Мое детство было до неприличия благополучным. Вокруг происходили какие-то душераздирающие истории: пьющие родители побивали детей ремнями или чем придётся; нищие бабушки побирались в переходах или копались в мусорных баках; старшие сёстры становились проститутками, а братья – бандитами. А у меня ничего интересного не происходило.
Папа отвечал за продукты длительного хранения. Дома, в углу, стояли огромные двадцатипятикилограммовые мешки с сахаром, мукой, гречкой и рисом. Поставщик Птицын по ночам приезжал на огромной Волге, и оттуда тягал мешки на наш третий этаж без лифта. Это был крупный мужчина с водянистыми глазами и потными руками. Он громко вздыхал, пока тащил мешки наверх, потом еще долго курил, пытаясь восстановить дыхание. Приход Птицына всегда был большим праздником.
Особой редкостью и редкой удачей была колбаса сервелад. Красная, с кусочками жира, с острым запахом специй – она казалась тогда высшим счастьем советского человека.
За быстропортящиеся продукты нес ответственность дедушка, ветеран войны. Как фронтовик, был прикреплён к продуктовой кассе, иначе «кормушке». В кормушке можно было достать всё то, что было неподвластно Птицыну. Твороги и сливки, кефиры и сыры – всё это изобилие продавалось там в избытке, достаточно было лишь предъявить военный билет.
В те дни, когда я гостила у дедушки с бабушкой, мы ходили отовариваться в кормушку. Дедушка брал с собой тележку, и мы с самого утра, прямо к отрытию, отправлялись за добычей. Заправлялись молоком и сливками, творогами и сметанами, сырами и кефирами.
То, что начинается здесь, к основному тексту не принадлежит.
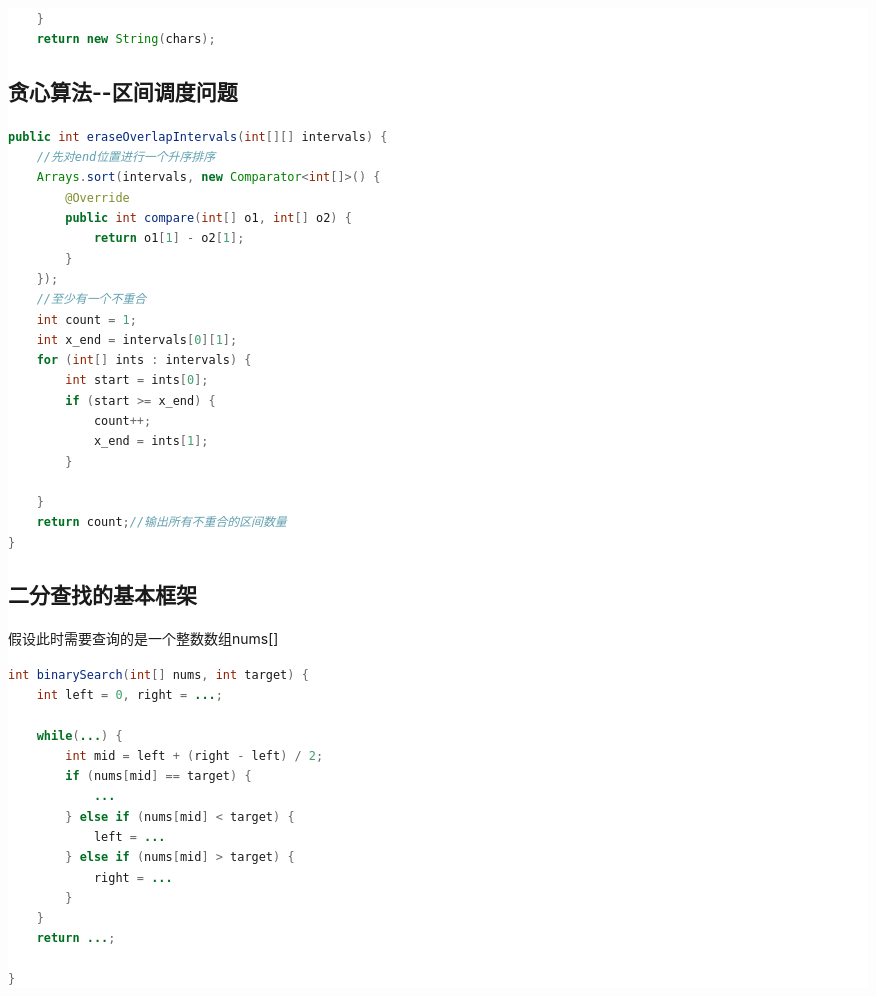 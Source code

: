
 ```java
    }
    return new String(chars);
```

## 贪心算法--区间调度问题

```java
public int eraseOverlapIntervals(int[][] intervals) {
    //先对end位置进行一个升序排序
    Arrays.sort(intervals, new Comparator<int[]>() {
        @Override
        public int compare(int[] o1, int[] o2) {
            return o1[1] - o2[1];
        }
    });
    //至少有一个不重合
    int count = 1;
    int x_end = intervals[0][1];
    for (int[] ints : intervals) {
        int start = ints[0];
        if (start >= x_end) {
            count++;
            x_end = ints[1];
        }

    }
    return count;//输出所有不重合的区间数量
}
```

## 二分查找的基本框架

假设此时需要查询的是一个整数数组nums[]

```java
int binarySearch(int[] nums, int target) {
    int left = 0, right = ...;

    while(...) {
        int mid = left + (right - left) / 2;
        if (nums[mid] == target) {
            ...
        } else if (nums[mid] < target) {
            left = ...
        } else if (nums[mid] > target) {
            right = ...
        }
    }
    return ...;

}
```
А потом дедушка сажал меня на автобус, и я ехала домой. Где-то минут сорок, а может, и больше. Как правило, на остановке меня уже встречали.
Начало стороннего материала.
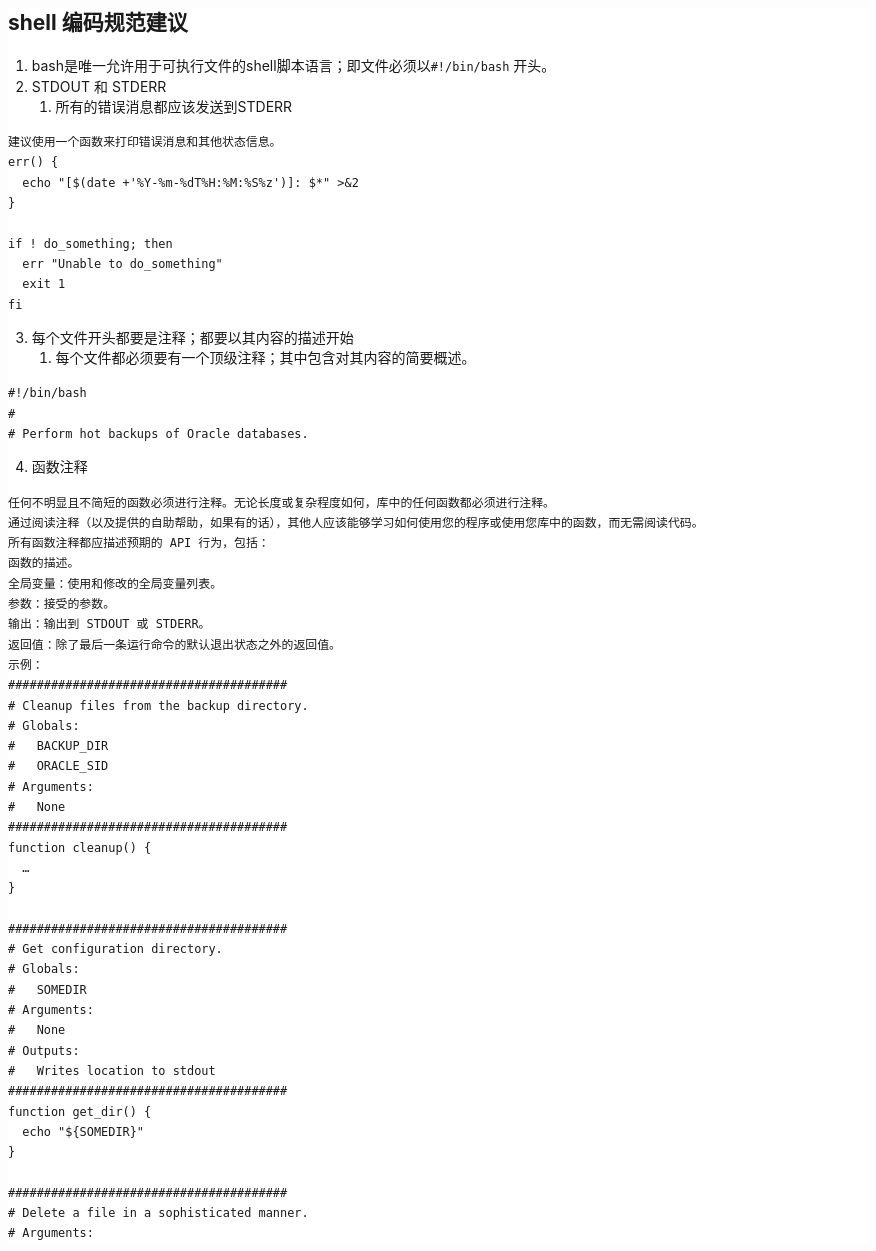 ## shell 编码规范建议
1. bash是唯一允许用于可执行文件的shell脚本语言；即文件必须以`#!/bin/bash` 开头。
2. STDOUT 和 STDERR
    1. 所有的错误消息都应该发送到STDERR

```plain
建议使用一个函数来打印错误消息和其他状态信息。
err() {
  echo "[$(date +'%Y-%m-%dT%H:%M:%S%z')]: $*" >&2
}

if ! do_something; then
  err "Unable to do_something"
  exit 1
fi
```

3. 每个文件开头都要是注释；都要以其内容的描述开始
    1. 每个文件都必须要有一个顶级注释；其中包含对其内容的简要概述。

```plain
#!/bin/bash
#
# Perform hot backups of Oracle databases.
```

4. 函数注释

```plain
任何不明显且不简短的函数必须进行注释。无论长度或复杂程度如何，库中的任何函数都必须进行注释。
通过阅读注释（以及提供的自助帮助，如果有的话），其他人应该能够学习如何使用您的程序或使用您库中的函数，而无需阅读代码。
所有函数注释都应描述预期的 API 行为，包括：
函数的描述。
全局变量：使用和修改的全局变量列表。
参数：接受的参数。
输出：输出到 STDOUT 或 STDERR。
返回值：除了最后一条运行命令的默认退出状态之外的返回值。
示例：
#######################################
# Cleanup files from the backup directory.
# Globals:
#   BACKUP_DIR
#   ORACLE_SID
# Arguments:
#   None
#######################################
function cleanup() {
  …
}

#######################################
# Get configuration directory.
# Globals:
#   SOMEDIR
# Arguments:
#   None
# Outputs:
#   Writes location to stdout
#######################################
function get_dir() {
  echo "${SOMEDIR}"
}

#######################################
# Delete a file in a sophisticated manner.
# Arguments:
```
- Я Маечку посадил, - дедушка звонил моей маме из телефона-автомата и бросал трубку.
В тот раз он тоже позвонил и бросил трубку. Но то ли он попал не туда, то ли просто не дозвонился. Но меня не встретили. И я, укутанная в теплую шубу с шапкой и шарфом, еле передвигая ноги, потащила две тяжелые сумку, доверху набитые молоками и кефирами.
Но главной нашей радостью все-таки была Зина. За нее отвечала бабушка. Зина служила вахтёршей на шоколадной фабрике. Это была приземистая татарка со злым лицом и грязными ногтями, особенно на ногах. Почему-то эти длинные, грязные ногти впились мне в память и остались там на всю жизнь. Своими жёсткими руками с отвратительными ногтями она доставала из большой холщовой сумки богатства: шоколадные конфеты «Курочка Ряба» (эта конфетка состояла из двух частей: в одной половине была желтая помадка, в другой – белая), всевозможные вафли и торты, сосательные и жевательные конфеты. Но самой главной добычей Зины были куски необработанного шоколада – блестящие монолиты чистого удовольствия. Причудливой формы, как самородки, они вызывали чувство трепетного восхищения. Их нужно было отламывать по кусочку и долго сосать, пока не расплавятся во рту. Выносить шоколад из дома категорически запрещалось, потому что это грозило санкциями и всяческими наказаниями. Поэтому мы поедали это счастье втихаря, мешая сервелад с шоколадом и фронтовыми сливками, что вызывало невозможный взрыв эмоций.